→ **Your instructions**
Every line of the material below should be copied exactly.

→ **Dataset**

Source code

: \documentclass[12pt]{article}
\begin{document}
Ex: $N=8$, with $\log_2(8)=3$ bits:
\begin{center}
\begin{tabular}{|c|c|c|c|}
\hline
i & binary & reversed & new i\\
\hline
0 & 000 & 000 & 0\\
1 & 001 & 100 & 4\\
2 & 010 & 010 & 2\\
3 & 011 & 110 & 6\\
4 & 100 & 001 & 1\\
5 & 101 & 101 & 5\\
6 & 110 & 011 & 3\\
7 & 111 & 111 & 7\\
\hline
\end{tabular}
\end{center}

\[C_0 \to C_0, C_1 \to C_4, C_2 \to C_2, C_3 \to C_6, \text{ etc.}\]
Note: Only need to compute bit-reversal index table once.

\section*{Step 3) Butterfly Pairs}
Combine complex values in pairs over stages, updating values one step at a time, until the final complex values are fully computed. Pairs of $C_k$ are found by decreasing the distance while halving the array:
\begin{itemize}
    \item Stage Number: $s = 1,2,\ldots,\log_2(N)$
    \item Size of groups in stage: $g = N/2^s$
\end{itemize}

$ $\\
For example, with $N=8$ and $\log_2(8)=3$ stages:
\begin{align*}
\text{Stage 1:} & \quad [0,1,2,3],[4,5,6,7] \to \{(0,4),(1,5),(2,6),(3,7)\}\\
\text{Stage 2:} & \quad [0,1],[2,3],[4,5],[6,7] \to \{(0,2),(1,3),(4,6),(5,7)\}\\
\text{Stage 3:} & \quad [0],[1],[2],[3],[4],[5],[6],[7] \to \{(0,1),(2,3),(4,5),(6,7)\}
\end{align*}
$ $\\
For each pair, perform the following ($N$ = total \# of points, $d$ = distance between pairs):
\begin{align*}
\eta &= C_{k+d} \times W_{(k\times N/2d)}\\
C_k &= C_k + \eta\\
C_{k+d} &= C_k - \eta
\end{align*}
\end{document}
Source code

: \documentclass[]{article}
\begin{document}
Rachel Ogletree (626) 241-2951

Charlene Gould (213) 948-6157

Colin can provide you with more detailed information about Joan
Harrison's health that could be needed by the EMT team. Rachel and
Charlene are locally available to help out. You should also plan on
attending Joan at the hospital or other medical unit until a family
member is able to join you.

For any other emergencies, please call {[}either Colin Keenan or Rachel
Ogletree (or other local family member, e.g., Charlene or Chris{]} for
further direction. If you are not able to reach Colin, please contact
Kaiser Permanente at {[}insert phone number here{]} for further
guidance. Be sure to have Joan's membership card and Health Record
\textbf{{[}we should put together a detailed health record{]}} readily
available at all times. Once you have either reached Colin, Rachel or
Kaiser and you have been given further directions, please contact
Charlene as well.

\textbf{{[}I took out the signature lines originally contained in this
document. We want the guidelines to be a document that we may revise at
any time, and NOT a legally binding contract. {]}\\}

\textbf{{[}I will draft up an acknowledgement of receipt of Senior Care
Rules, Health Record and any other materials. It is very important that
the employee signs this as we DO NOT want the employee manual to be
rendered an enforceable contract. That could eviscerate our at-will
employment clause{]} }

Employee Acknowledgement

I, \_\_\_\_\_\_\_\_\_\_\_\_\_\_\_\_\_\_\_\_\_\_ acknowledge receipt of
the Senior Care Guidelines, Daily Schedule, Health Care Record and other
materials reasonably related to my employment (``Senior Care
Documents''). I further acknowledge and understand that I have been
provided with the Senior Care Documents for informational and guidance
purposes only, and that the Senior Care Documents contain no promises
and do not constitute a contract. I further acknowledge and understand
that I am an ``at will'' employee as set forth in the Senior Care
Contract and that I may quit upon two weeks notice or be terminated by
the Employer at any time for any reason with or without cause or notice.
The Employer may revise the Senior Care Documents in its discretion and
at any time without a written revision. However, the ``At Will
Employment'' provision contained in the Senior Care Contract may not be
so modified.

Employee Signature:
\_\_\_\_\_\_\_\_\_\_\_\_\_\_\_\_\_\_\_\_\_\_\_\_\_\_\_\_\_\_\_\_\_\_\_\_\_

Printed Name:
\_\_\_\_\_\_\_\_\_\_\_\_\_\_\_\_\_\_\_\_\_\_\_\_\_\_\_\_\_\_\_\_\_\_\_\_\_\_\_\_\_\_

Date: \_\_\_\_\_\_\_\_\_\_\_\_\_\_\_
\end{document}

→ **Finished task**
Source code

: \documentclass[12pt]{article}
\begin{document}
Ex: $N=8$, with $\log_2(8)=3$ bits:
\begin{center}
\begin{tabular}{|c|c|c|c|}
\hline
i & binary & reversed & new i\\
\hline
0 & 000 & 000 & 0\\
1 & 001 & 100 & 4\\
2 & 010 & 010 & 2\\
3 & 011 & 110 & 6\\
4 & 100 & 001 & 1\\
5 & 101 & 101 & 5\\
6 & 110 & 011 & 3\\
7 & 111 & 111 & 7\\
\hline
\end{tabular}
\end{center}

\[C_0 \to C_0, C_1 \to C_4, C_2 \to C_2, C_3 \to C_6, \text{ etc.}\]
Note: Only need to compute bit-reversal index table once.

\section*{Step 3) Butterfly Pairs}
Combine complex values in pairs over stages, updating values one step at a time, until the final complex values are fully computed. Pairs of $C_k$ are found by decreasing the distance while halving the array:
\begin{itemize}
    \item Stage Number: $s = 1,2,\ldots,\log_2(N)$
    \item Size of groups in stage: $g = N/2^s$
\end{itemize}

$ $\\
For example, with $N=8$ and $\log_2(8)=3$ stages:
\begin{align*}
\text{Stage 1:} & \quad [0,1,2,3],[4,5,6,7] \to \{(0,4),(1,5),(2,6),(3,7)\}\\
\text{Stage 2:} & \quad [0,1],[2,3],[4,5],[6,7] \to \{(0,2),(1,3),(4,6),(5,7)\}\\
\text{Stage 3:} & \quad [0],[1],[2],[3],[4],[5],[6],[7] \to \{(0,1),(2,3),(4,5),(6,7)\}
\end{align*}
$ $\\
For each pair, perform the following ($N$ = total \# of points, $d$ = distance between pairs):
\begin{align*}
\eta &= C_{k+d} \times W_{(k\times N/2d)}\\
C_k &= C_k + \eta\\
C_{k+d} &= C_k - \eta
\end{align*}
\end{document}
Source code

: \documentclass[]{article}
\begin{document}
Rachel Ogletree (626) 241-2951

Charlene Gould (213) 948-6157

Colin can provide you with more detailed information about Joan
Harrison's health that could be needed by the EMT team. Rachel and
Charlene are locally available to help out. You should also plan on
attending Joan at the hospital or other medical unit until a family
member is able to join you.

For any other emergencies, please call {[}either Colin Keenan or Rachel
Ogletree (or other local family member, e.g., Charlene or Chris{]} for
further direction. If you are not able to reach Colin, please contact
Kaiser Permanente at {[}insert phone number here{]} for further
guidance. Be sure to have Joan's membership card and Health Record
\textbf{{[}we should put together a detailed health record{]}} readily
available at all times. Once you have either reached Colin, Rachel or
Kaiser and you have been given further directions, please contact
Charlene as well.

\textbf{{[}I took out the signature lines originally contained in this
document. We want the guidelines to be a document that we may revise at
any time, and NOT a legally binding contract. {]}\\}

\textbf{{[}I will draft up an acknowledgement of receipt of Senior Care
Rules, Health Record and any other materials. It is very important that
the employee signs this as we DO NOT want the employee manual to be
rendered an enforceable contract. That could eviscerate our at-will
employment clause{]} }

Employee Acknowledgement

I, \_\_\_\_\_\_\_\_\_\_\_\_\_\_\_\_\_\_\_\_\_\_ acknowledge receipt of
the Senior Care Guidelines, Daily Schedule, Health Care Record and other
materials reasonably related to my employment (``Senior Care
Documents''). I further acknowledge and understand that I have been
provided with the Senior Care Documents for informational and guidance
purposes only, and that the Senior Care Documents contain no promises
and do not constitute a contract. I further acknowledge and understand
that I am an ``at will'' employee as set forth in the Senior Care
Contract and that I may quit upon two weeks notice or be terminated by
the Employer at any time for any reason with or without cause or notice.
The Employer may revise the Senior Care Documents in its discretion and
at any time without a written revision. However, the ``At Will
Employment'' provision contained in the Senior Care Contract may not be
so modified.

Employee Signature:
\_\_\_\_\_\_\_\_\_\_\_\_\_\_\_\_\_\_\_\_\_\_\_\_\_\_\_\_\_\_\_\_\_\_\_\_\_

Printed Name:
\_\_\_\_\_\_\_\_\_\_\_\_\_\_\_\_\_\_\_\_\_\_\_\_\_\_\_\_\_\_\_\_\_\_\_\_\_\_\_\_\_\_

Date: \_\_\_\_\_\_\_\_\_\_\_\_\_\_\_
\end{document}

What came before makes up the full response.